About Cataract Surgery

What happens during cataract surgery? Phacoemulsification

Cataract surgery is the only way to remove a cataract and restore clear vision. The doctors at our practice are experts in cataract surgery and will recommend cataract surgery when the cataracts begin to limit your activities. The procedure is performed in a state of the art cataract surgery center that is AAAHC certified by the state.

During cataract surgery, the natural lens of your eye is removed and replaced with a clear artificial lens called an intraocular lens implant. The surgical process involves a small incision phacoemulsification technique and why many eye doctors refer to this as micro-surgery. This means that the cataract surgery is accomplished using the smallest possible incision, and removal of the lens material is accomplished using an ultrasonic needle. Once the eye has been properly dilated, the eye is then prepared with a cleaning solution. Topical anesthetic is then administered to the surface of the eye. Next, under a microscope an incision of 3 millimeters in length is then created at the junction of the cornea (the clear structure on the front of the eye) and the sclera (the white part of the eye). Another dose of anesthetic is then administered inside the eye through this incision. The front part of the lens envelope, know as the lens capsule, is carefully opened so that the lens material can be removed. This is accomplished using a needle-like ultrasonic device, which pulverizes the hardened and yellowed lens proteins known as the cataract. The pulverized material is simultaneously vacuumed from the eye.

Once all of the cataract material has been removed a foldable intraocular lens is then inserted through the original incision and positioned into the lens capsule. The lens will remain inside your eye in this location without moving. Intraocular lenses cannot be felt or sensed in any way by the patient.

Understanding Intraocular Lens Implant Options

Please note: The type of lens selected by you and your surgeon will impact how you see for the remainder of your life.

Once you have made the decision to undergo cataract surgery with your eye doctor you will have a series of decisions to make related to the type of artificial lens implant you will have. Up until recently everyone who had cataract surgery received a monofocal lens implant. This lens enabled for vision of one distance, typically distances far away. With new innovations a better lens is now available. These lenses are referred to as premium lenses and come in various formats or types

  • Multifocal
  • Accomodating
  • Toric

Some of these lenses may even provide the chances of living the remainder of life glasses free! You and your eye doctor will work together to determine the right lens for your eyes. If a premium lens implant is suitable and the chances are success are good you can explore this path. Premium lenses typically come with an extra cost that Medicare does not cover. If you want more independence from glasses than perhaps paying a little extra money makes sense.

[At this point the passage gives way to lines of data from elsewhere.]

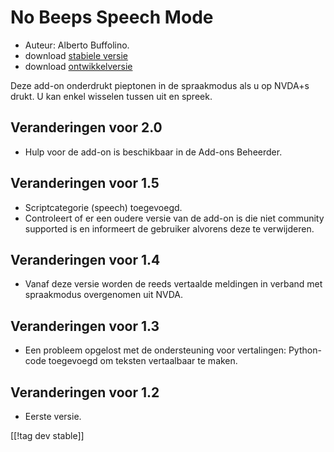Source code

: # No Beeps Speech Mode #
*	 Auteur: Alberto Buffolino.
*	 download [stabiele versie][1]
*	 download [ontwikkelversie][2]

Deze add-on onderdrukt pieptonen in de spraakmodus als u op NVDA+s drukt. U
kan enkel wisselen tussen uit en spreek.

## Veranderingen voor 2.0 ##
*	 Hulp voor de add-on is beschikbaar in de Add-ons Beheerder.

## Veranderingen voor 1.5 ##
*	 Scriptcategorie (speech) toegevoegd.
*	 Controleert of er een oudere versie van de add-on is die niet community
   supported is en informeert de gebruiker alvorens deze te verwijderen.

## Veranderingen voor 1.4 ##
*	 Vanaf deze versie worden de reeds vertaalde meldingen in verband met
   spraakmodus overgenomen uit NVDA.

## Veranderingen voor 1.3 ##
*	 Een probleem opgelost met de ondersteuning voor vertalingen: Python-code
   toegevoegd om teksten vertaalbaar te maken.

## Veranderingen voor 1.2 ##
*	 Eerste versie.

[[!tag dev stable]]

[1]: https://www.nvaccess.org/addonStore/legacy?file=nb

[2]: https://www.nvaccess.org/addonStore/legacy?file=nb-dev
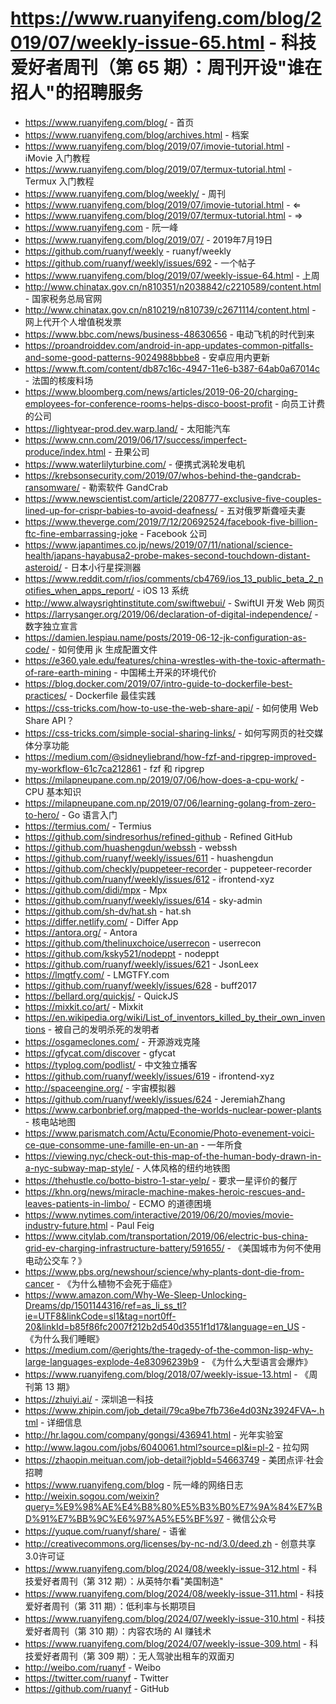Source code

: # https://www.ruanyifeng.com/blog/2019/07/weekly-issue-65.html - 科技爱好者周刊（第 65 期）：周刊开设"谁在招人"的招聘服务

- https://www.ruanyifeng.com/blog/ - 首页
- https://www.ruanyifeng.com/blog/archives.html - 档案
- https://www.ruanyifeng.com/blog/2019/07/imovie-tutorial.html - iMovie 入门教程
- https://www.ruanyifeng.com/blog/2019/07/termux-tutorial.html - Termux 入门教程
- https://www.ruanyifeng.com/blog/weekly/ - 周刊
- https://www.ruanyifeng.com/blog/2019/07/imovie-tutorial.html - ⇐
- https://www.ruanyifeng.com/blog/2019/07/termux-tutorial.html - ⇒
- https://www.ruanyifeng.com - 阮一峰
- https://www.ruanyifeng.com/blog/2019/07/ - 2019年7月19日
- https://github.com/ruanyf/weekly - ruanyf/weekly
- https://github.com/ruanyf/weekly/issues/692 - 一个帖子
- https://www.ruanyifeng.com/blog/2019/07/weekly-issue-64.html - 上周
- http://www.chinatax.gov.cn/n810351/n2038842/c2210589/content.html - 国家税务总局官网
- http://www.chinatax.gov.cn/n810219/n810739/c2671114/content.html - 网上代开个人增值税发票
- https://www.bbc.com/news/business-48630656 - 电动飞机的时代到来
- https://proandroiddev.com/android-in-app-updates-common-pitfalls-and-some-good-patterns-9024988bbbe8 - 安卓应用内更新
- https://www.ft.com/content/db87c16c-4947-11e6-b387-64ab0a67014c - 法国的核废料场
- https://www.bloomberg.com/news/articles/2019-06-20/charging-employees-for-conference-rooms-helps-disco-boost-profit - 向员工计费的公司
- https://lightyear-prod.dev.warp.land/ - 太阳能汽车
- https://www.cnn.com/2019/06/17/success/imperfect-produce/index.html - 丑果公司
- https://www.waterlilyturbine.com/ - 便携式涡轮发电机
- https://krebsonsecurity.com/2019/07/whos-behind-the-gandcrab-ransomware/ - 勒索软件 GandCrab
- https://www.newscientist.com/article/2208777-exclusive-five-couples-lined-up-for-crispr-babies-to-avoid-deafness/ - 五对俄罗斯聋哑夫妻
- https://www.theverge.com/2019/7/12/20692524/facebook-five-billion-ftc-fine-embarrassing-joke - Facebook 公司
- https://www.japantimes.co.jp/news/2019/07/11/national/science-health/japans-hayabusa2-probe-makes-second-touchdown-distant-asteroid/ - 日本小行星探测器
- https://www.reddit.com/r/ios/comments/cb4769/ios_13_public_beta_2_notifies_when_apps_report/ - iOS 13 系统
- http://www.alwaysrightinstitute.com/swiftwebui/ - SwiftUI 开发 Web 网页
- https://larrysanger.org/2019/06/declaration-of-digital-independence/ - 数字独立宣言
- https://damien.lespiau.name/posts/2019-06-12-jk-configuration-as-code/ - 如何使用 jk 生成配置文件
- https://e360.yale.edu/features/china-wrestles-with-the-toxic-aftermath-of-rare-earth-mining - 中国稀土开采的环境代价
- https://blog.docker.com/2019/07/intro-guide-to-dockerfile-best-practices/ - Dockerfile 最佳实践
- https://css-tricks.com/how-to-use-the-web-share-api/ - 如何使用 Web Share API？
- https://css-tricks.com/simple-social-sharing-links/ - 如何写网页的社交媒体分享功能
- https://medium.com/@sidneyliebrand/how-fzf-and-ripgrep-improved-my-workflow-61c7ca212861 - fzf 和 ripgrep
- https://milapneupane.com.np/2019/07/06/how-does-a-cpu-work/ - CPU 基本知识
- https://milapneupane.com.np/2019/07/06/learning-golang-from-zero-to-hero/ - Go 语言入门
- https://termius.com/ - Termius
- https://github.com/sindresorhus/refined-github - Refined GitHub
- https://github.com/huashengdun/webssh - webssh
- https://github.com/ruanyf/weekly/issues/611 - huashengdun
- https://github.com/checkly/puppeteer-recorder - puppeteer-recorder
- https://github.com/ruanyf/weekly/issues/612 - ifrontend-xyz
- https://github.com/didi/mpx - Mpx
- https://github.com/ruanyf/weekly/issues/614 - sky-admin
- https://github.com/sh-dv/hat.sh - hat.sh
- https://differ.netlify.com/ - Differ App
- https://antora.org/ - Antora
- https://github.com/thelinuxchoice/userrecon - userrecon
- https://github.com/ksky521/nodeppt - nodeppt
- https://github.com/ruanyf/weekly/issues/621 - JsonLeex
- https://lmgtfy.com/ - LMGTFY.com
- https://github.com/ruanyf/weekly/issues/628 - buff2017
- https://bellard.org/quickjs/ - QuickJS
- https://mixkit.co/art/ - Mixkit
- https://en.wikipedia.org/wiki/List_of_inventors_killed_by_their_own_inventions - 被自己的发明杀死的发明者
- https://osgameclones.com/ - 开源游戏克隆
- https://gfycat.com/discover - gfycat
- https://typlog.com/podlist/ - 中文独立播客
- https://github.com/ruanyf/weekly/issues/619 - ifrontend-xyz
- http://spaceengine.org/ - 宇宙模拟器
- https://github.com/ruanyf/weekly/issues/624 - JeremiahZhang
- https://www.carbonbrief.org/mapped-the-worlds-nuclear-power-plants - 核电站地图
- https://www.parismatch.com/Actu/Economie/Photo-evenement-voici-ce-que-consomme-une-famille-en-un-an - 一年所食
- https://viewing.nyc/check-out-this-map-of-the-human-body-drawn-in-a-nyc-subway-map-style/ - 人体风格的纽约地铁图
- https://thehustle.co/botto-bistro-1-star-yelp/ - 要求一星评价的餐厅
- https://khn.org/news/miracle-machine-makes-heroic-rescues-and-leaves-patients-in-limbo/ - ECMO 的道德困境
- https://www.nytimes.com/interactive/2019/06/20/movies/movie-industry-future.html - Paul Feig
- https://www.citylab.com/transportation/2019/06/electric-bus-china-grid-ev-charging-infrastructure-battery/591655/ - 《美国城市为何不使用电动公交车？》
- https://www.pbs.org/newshour/science/why-plants-dont-die-from-cancer - 《为什么植物不会死于癌症》
- https://www.amazon.com/Why-We-Sleep-Unlocking-Dreams/dp/1501144316/ref=as_li_ss_tl?ie=UTF8&linkCode=sl1&tag=nort0ff-20&linkId=b85f86fc2007f212b2d540d3551f1d17&language=en_US - 《为什么我们睡眠》
- https://medium.com/@erights/the-tragedy-of-the-common-lisp-why-large-languages-explode-4e83096239b9 - 《为什么大型语言会爆炸》
- https://www.ruanyifeng.com/blog/2018/07/weekly-issue-13.html - 《周刊第 13 期》
- https://zhuiyi.ai/ - 深圳追一科技
- https://www.zhipin.com/job_detail/79ca9be7fb736e4d03Nz3924FVA~.html - 详细信息
- http://hr.lagou.com/company/gongsi/436941.html - 光年实验室
- http://www.lagou.com/jobs/6040061.html?source=pl&i=pl-2 - 拉勾网
- https://zhaopin.meituan.com/job-detail?jobId=54663749 - 美团点评·社会招聘
- https://www.ruanyifeng.com/blog - 阮一峰的网络日志
- http://weixin.sogou.com/weixin?query=%E9%98%AE%E4%B8%80%E5%B3%B0%E7%9A%84%E7%BD%91%E7%BB%9C%E6%97%A5%E5%BF%97 - 微信公众号
- https://yuque.com/ruanyf/share/ - 语雀
- http://creativecommons.org/licenses/by-nc-nd/3.0/deed.zh - 创意共享3.0许可证
- https://www.ruanyifeng.com/blog/2024/08/weekly-issue-312.html - 科技爱好者周刊（第 312 期）：从英特尔看"美国制造"
- https://www.ruanyifeng.com/blog/2024/08/weekly-issue-311.html - 科技爱好者周刊（第 311 期）：低利率与长期项目
- https://www.ruanyifeng.com/blog/2024/07/weekly-issue-310.html - 科技爱好者周刊（第 310 期）：内容农场的 AI 赚钱术
- https://www.ruanyifeng.com/blog/2024/07/weekly-issue-309.html - 科技爱好者周刊（第 309 期）：无人驾驶出租车的双面刃
- http://weibo.com/ruanyf - Weibo
- https://twitter.com/ruanyf - Twitter
- https://github.com/ruanyf - GitHub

Multifocal lens implants are lenses with multiple focal points, designed to replace cataracts and correct presbyopia in order to provide a full range of vision. for near, intermediate and distance vision. At the same time these lenses offer enhanced image quality at all distances.

Accommodating lens implants are premium lenses that contain a hinge that allows for both near and far vision. The hinge helps mimick the natural lens by moving inside the eye to accommodate. The Crystalens (Bausch & Lomb) currently is the only FDA approved intraocular lens (IOL) that uses a method called accommodation.

Toric Lens Implants are astigmatism correcting Monofocal Lens implants. This is a lens with a single focal point designed to correct for cataracts and pre-existing astigmatism. These lenses will provide distance vision while glasses will be required for near vision activities such as reading.

What happens after cataract surgery?

Cataract surgery is virtually painless and recovery is quick. Your eye may be patched when you leave the facility, but the patch will be removed the next day. You will notice improvement in your vision; however, you may still need glasses for some tasks. In 60 percent of cataract surgery patients, the capsule that holds the new intraocular lens becomes cloudy. This can happen anywhere from months to years after the procedure. If this occurs, a laser is used to make a small opening in the capsule. This procedure takes just a few minutes in the office and will make your vision clear again.

Following your cataract surgery at our cataract center you will need to carefully follow the post-operative instruction of the cataract surgeons. You must use the eye drops as prescribed and be careful not rub, bump, or put any pressure on your eye. Be sure to discuss driving after your surgery and get the proper instructions for driving after cataract surgery. Many patients feel itching after cataract surgery and this is quite normal. You can clean your eyelids with tissue or cotton balls to remove any discharge. Our cataract eye doctors will prescribe eyedrops or other medication to prevent infection and control the pressure of the eye.

Choosing Your Cataract Surgeon

Selecting a cataract surgeon can be difficult if you are not properly educated about cataracts, cataract surgery and advancements in the new technology. We hope that our educational ophthalmology website has provided an easy to understand outlook on the state of cataract surgery. Although cataract surgery is one of the most performed medical procedures it is highly suggested that you carefully select a cataract surgeon with a base level of experience who is using the latest techniques and technologies.